For forecast years, in the near term you could simplify, using fewer targets. Over the longer term it might make sense to develop econometric methods for forecasting the distribution of returns and a few other variables, given an underlying macroeconomic forecast.
Implications for rewriting stage 2 I realize the things I mention above go far beyond rewriting stage 2 in Julia. However, there are things you could do now that would ease that later, should you think the comments above are worth addressing.
- Distributional targeting would result in substantially larger problems, although they would be quite sparse or else separable. Taking advantage of sparsity can make the problem easier to solve.
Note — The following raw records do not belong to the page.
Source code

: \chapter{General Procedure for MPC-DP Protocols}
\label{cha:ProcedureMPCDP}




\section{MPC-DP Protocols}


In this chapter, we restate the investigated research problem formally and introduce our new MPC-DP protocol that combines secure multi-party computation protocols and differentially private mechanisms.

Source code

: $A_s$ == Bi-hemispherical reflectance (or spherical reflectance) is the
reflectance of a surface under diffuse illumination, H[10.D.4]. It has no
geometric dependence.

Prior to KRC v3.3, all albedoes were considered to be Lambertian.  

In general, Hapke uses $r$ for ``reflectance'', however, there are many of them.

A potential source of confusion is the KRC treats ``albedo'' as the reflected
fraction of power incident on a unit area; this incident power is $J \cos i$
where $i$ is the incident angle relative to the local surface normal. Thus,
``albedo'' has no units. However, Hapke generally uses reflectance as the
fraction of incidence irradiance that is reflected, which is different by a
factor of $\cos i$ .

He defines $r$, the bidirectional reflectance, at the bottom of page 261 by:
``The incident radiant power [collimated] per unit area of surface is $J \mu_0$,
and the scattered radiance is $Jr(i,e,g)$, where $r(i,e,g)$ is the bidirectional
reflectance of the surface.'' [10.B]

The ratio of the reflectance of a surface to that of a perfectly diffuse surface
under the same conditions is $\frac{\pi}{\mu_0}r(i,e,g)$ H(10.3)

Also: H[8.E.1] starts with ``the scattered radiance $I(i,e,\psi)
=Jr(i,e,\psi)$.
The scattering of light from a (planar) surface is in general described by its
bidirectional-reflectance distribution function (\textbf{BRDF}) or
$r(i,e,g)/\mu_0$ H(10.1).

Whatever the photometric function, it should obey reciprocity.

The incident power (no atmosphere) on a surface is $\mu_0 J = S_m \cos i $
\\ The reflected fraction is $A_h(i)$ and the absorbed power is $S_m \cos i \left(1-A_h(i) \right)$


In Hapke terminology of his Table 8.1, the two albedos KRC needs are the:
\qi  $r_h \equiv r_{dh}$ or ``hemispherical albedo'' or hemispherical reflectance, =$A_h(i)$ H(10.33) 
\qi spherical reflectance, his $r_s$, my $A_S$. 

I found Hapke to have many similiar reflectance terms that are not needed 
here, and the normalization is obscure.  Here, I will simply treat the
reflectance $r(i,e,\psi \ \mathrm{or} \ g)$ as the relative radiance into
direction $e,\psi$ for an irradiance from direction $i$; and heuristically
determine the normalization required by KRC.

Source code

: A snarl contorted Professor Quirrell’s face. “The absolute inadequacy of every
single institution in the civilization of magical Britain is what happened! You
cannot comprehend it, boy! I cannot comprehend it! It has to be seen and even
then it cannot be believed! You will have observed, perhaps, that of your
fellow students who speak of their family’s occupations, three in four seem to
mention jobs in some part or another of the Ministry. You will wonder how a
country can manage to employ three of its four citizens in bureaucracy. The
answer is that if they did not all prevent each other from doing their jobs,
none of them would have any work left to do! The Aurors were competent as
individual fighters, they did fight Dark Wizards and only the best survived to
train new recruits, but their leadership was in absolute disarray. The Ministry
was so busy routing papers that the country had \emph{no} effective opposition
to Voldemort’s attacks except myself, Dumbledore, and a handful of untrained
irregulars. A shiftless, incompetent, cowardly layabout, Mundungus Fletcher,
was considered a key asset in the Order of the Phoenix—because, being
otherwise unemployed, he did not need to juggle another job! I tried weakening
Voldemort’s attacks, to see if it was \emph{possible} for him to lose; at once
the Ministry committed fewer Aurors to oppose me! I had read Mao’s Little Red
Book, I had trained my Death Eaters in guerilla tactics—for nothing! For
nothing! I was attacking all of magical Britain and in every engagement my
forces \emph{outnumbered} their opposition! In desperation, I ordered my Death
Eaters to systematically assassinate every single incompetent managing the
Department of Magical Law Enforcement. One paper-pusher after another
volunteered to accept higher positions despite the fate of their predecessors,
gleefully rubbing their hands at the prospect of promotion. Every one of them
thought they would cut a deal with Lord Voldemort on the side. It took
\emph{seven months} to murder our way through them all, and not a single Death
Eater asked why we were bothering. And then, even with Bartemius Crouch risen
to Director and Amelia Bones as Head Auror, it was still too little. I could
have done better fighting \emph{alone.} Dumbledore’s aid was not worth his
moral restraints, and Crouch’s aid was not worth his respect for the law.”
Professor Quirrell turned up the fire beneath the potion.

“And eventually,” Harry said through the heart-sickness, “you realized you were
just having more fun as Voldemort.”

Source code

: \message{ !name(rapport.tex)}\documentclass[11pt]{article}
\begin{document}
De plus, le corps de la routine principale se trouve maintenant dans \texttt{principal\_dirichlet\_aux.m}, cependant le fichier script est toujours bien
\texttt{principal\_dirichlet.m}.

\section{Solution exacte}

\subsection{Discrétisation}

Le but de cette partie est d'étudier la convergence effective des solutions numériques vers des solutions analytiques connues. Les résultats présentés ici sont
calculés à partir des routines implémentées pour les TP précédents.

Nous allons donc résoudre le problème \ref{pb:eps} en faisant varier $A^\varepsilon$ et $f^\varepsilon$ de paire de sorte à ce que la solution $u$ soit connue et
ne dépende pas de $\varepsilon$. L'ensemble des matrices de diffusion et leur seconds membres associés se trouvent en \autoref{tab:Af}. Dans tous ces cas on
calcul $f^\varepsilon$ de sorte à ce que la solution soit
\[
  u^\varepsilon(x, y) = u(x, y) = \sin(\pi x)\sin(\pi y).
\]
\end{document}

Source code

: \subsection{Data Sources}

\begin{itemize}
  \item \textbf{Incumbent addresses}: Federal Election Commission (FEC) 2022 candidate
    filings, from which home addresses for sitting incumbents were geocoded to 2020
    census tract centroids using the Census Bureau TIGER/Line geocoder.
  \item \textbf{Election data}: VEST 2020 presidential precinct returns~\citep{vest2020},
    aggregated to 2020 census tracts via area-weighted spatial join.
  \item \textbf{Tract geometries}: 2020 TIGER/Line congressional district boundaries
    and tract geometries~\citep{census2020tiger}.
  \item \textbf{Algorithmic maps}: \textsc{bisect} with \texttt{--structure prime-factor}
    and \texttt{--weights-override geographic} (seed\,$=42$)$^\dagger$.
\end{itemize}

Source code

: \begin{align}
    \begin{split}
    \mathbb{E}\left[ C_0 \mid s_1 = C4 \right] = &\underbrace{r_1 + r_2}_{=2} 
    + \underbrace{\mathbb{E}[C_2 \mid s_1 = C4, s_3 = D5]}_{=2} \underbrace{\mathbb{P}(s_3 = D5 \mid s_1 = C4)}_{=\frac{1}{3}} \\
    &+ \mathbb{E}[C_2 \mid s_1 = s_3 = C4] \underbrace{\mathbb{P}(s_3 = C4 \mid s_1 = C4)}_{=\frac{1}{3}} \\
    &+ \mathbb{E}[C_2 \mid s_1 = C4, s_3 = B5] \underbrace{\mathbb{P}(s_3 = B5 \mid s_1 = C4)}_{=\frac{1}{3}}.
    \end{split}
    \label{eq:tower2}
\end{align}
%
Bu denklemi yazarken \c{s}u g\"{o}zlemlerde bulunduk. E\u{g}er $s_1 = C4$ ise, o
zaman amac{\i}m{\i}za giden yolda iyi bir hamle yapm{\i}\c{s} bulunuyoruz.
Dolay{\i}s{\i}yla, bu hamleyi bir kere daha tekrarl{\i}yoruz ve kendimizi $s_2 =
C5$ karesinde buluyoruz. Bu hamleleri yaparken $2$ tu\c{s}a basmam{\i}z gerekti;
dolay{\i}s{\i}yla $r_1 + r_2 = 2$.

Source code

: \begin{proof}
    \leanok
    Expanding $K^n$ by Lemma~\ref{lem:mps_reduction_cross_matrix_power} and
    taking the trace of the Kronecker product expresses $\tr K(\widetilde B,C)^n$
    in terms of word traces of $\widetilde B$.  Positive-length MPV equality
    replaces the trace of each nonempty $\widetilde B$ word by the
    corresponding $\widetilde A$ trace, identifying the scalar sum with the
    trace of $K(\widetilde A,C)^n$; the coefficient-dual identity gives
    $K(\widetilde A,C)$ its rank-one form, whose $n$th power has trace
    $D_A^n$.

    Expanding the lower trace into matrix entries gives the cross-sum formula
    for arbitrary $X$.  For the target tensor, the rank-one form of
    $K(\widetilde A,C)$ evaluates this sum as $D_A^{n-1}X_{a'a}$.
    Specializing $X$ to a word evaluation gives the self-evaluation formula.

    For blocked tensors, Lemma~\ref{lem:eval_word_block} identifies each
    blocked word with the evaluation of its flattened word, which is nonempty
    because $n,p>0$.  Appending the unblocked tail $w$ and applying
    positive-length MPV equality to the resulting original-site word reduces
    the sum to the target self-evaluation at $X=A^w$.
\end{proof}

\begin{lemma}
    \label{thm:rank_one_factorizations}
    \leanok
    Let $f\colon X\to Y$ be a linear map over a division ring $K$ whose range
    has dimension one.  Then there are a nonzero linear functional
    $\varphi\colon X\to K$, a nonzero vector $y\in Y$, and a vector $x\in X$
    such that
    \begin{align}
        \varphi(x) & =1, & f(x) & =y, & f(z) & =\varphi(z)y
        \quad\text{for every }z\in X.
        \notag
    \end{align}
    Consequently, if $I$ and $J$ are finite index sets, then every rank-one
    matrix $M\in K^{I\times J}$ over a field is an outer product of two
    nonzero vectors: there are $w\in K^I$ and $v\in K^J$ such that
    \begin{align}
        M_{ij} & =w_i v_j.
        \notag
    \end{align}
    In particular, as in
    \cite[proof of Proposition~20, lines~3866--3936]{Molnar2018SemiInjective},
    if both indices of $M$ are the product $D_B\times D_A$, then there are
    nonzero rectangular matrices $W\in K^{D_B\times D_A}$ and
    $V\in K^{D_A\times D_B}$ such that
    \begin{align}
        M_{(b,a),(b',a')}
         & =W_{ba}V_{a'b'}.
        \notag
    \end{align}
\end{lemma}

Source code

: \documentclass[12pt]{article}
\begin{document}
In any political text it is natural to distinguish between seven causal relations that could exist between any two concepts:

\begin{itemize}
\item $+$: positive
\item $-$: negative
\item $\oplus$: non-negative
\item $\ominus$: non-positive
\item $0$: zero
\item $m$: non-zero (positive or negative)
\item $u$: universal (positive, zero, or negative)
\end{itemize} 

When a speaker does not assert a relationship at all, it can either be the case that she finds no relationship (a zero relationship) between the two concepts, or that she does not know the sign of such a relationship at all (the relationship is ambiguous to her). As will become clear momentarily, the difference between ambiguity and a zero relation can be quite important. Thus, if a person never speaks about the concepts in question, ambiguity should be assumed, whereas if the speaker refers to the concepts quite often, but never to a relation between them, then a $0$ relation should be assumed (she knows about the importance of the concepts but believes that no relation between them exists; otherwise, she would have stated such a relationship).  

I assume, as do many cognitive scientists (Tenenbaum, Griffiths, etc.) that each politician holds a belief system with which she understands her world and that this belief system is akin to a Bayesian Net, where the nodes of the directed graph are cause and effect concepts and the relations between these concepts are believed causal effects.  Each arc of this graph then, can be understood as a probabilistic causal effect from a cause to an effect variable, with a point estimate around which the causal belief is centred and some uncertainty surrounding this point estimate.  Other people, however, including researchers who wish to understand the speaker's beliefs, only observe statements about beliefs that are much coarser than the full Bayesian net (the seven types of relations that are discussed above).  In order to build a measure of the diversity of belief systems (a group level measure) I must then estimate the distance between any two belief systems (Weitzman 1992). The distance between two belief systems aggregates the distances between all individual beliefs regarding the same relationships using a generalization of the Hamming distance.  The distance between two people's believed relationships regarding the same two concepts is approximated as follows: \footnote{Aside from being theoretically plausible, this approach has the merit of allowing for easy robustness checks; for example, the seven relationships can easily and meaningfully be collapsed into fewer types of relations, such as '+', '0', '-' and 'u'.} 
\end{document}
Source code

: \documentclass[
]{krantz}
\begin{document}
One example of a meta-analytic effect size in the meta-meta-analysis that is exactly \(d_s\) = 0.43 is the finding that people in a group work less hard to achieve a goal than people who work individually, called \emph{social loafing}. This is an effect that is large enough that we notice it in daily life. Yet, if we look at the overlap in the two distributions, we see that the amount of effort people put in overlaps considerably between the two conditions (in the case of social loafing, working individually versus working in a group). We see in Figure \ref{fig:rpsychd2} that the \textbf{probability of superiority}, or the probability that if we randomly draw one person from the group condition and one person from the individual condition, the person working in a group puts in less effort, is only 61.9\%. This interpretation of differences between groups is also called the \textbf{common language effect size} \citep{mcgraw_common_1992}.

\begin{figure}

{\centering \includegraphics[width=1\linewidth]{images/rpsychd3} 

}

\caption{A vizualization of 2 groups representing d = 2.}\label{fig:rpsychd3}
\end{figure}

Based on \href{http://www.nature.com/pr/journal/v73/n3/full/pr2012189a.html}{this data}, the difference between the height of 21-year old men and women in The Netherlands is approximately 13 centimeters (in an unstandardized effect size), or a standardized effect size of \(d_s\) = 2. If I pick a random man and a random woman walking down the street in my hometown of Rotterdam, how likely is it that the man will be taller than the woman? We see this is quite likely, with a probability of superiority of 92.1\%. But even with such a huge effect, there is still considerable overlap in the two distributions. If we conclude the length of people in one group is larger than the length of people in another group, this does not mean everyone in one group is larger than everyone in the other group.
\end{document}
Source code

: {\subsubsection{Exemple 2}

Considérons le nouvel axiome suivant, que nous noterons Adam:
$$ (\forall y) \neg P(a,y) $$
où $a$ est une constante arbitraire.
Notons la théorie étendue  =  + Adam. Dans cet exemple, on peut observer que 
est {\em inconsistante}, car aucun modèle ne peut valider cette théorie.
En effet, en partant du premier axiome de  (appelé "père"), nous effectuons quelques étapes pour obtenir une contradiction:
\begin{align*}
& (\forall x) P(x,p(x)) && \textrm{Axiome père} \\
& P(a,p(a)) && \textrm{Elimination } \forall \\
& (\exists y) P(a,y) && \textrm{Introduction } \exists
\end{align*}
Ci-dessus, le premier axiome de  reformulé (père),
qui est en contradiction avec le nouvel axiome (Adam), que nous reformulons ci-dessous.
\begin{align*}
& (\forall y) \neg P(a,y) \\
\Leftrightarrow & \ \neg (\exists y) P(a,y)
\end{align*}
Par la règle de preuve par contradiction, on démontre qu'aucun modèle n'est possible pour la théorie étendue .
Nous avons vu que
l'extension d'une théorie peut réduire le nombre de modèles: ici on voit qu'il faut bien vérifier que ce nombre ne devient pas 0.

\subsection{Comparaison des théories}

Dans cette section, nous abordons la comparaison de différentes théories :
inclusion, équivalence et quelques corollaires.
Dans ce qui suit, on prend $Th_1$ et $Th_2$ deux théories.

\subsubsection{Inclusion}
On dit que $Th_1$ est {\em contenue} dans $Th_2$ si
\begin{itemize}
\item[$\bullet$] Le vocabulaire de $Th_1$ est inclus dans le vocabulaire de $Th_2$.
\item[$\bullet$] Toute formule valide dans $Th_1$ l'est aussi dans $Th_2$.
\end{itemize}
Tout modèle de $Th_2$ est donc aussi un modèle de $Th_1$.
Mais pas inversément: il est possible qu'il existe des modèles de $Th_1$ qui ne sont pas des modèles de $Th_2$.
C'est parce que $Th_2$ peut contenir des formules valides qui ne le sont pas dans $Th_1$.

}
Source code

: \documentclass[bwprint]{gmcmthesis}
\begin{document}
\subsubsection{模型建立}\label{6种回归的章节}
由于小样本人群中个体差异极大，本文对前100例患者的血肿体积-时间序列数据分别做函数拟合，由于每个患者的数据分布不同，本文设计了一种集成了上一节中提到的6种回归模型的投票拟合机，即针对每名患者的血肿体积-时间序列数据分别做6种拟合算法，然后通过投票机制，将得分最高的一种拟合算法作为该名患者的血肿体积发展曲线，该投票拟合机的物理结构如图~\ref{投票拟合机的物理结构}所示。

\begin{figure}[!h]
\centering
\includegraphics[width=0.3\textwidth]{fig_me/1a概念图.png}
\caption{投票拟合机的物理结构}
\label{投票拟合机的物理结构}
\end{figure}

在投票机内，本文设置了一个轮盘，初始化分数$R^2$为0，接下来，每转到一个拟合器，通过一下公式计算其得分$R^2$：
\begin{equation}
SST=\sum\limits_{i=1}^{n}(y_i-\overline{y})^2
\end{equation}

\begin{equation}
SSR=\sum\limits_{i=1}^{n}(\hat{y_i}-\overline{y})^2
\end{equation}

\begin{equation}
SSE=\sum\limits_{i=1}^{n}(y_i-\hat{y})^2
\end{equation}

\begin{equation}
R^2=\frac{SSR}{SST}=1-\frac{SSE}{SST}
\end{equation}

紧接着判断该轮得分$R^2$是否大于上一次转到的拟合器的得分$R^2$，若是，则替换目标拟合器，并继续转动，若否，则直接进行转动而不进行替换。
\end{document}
- As mentioned in a comment in #348, you may want to have a nonlinear penalty function rather than the current one, in which case you need a solver that can solve a nonlinear program.
- Solutions will be much faster and easier if you provide analytic derivatives, which should be relatively straightforward for most objective functions you might consider.
Thus, picking the right solver is important. In my experience, IPOPT compiled with HSL linear solvers can handle problems as large as this without any trouble and I'd recommend exploring it, although other solvers might be able to do what you want. You'd need to get an academic license for the open-source HSL solvers. All of this can be done in Julia, I believe either in Ipopt.jl or through JuMP.jl (I am not a Julia expert and have not tried either out for this purpose).
Being able to code derivative functions would also be important, although might not have to be done at the start - but worth thinking ahead about how to incorporate that.
Finally, it would make sense to develop quality-evaluation methods to help decide the extent to which adding targets improves results.
Sorry for the long note but I think working to improve the distribution of income and other variables would add a lot of value to taxdata and yield more realistic and supportable results.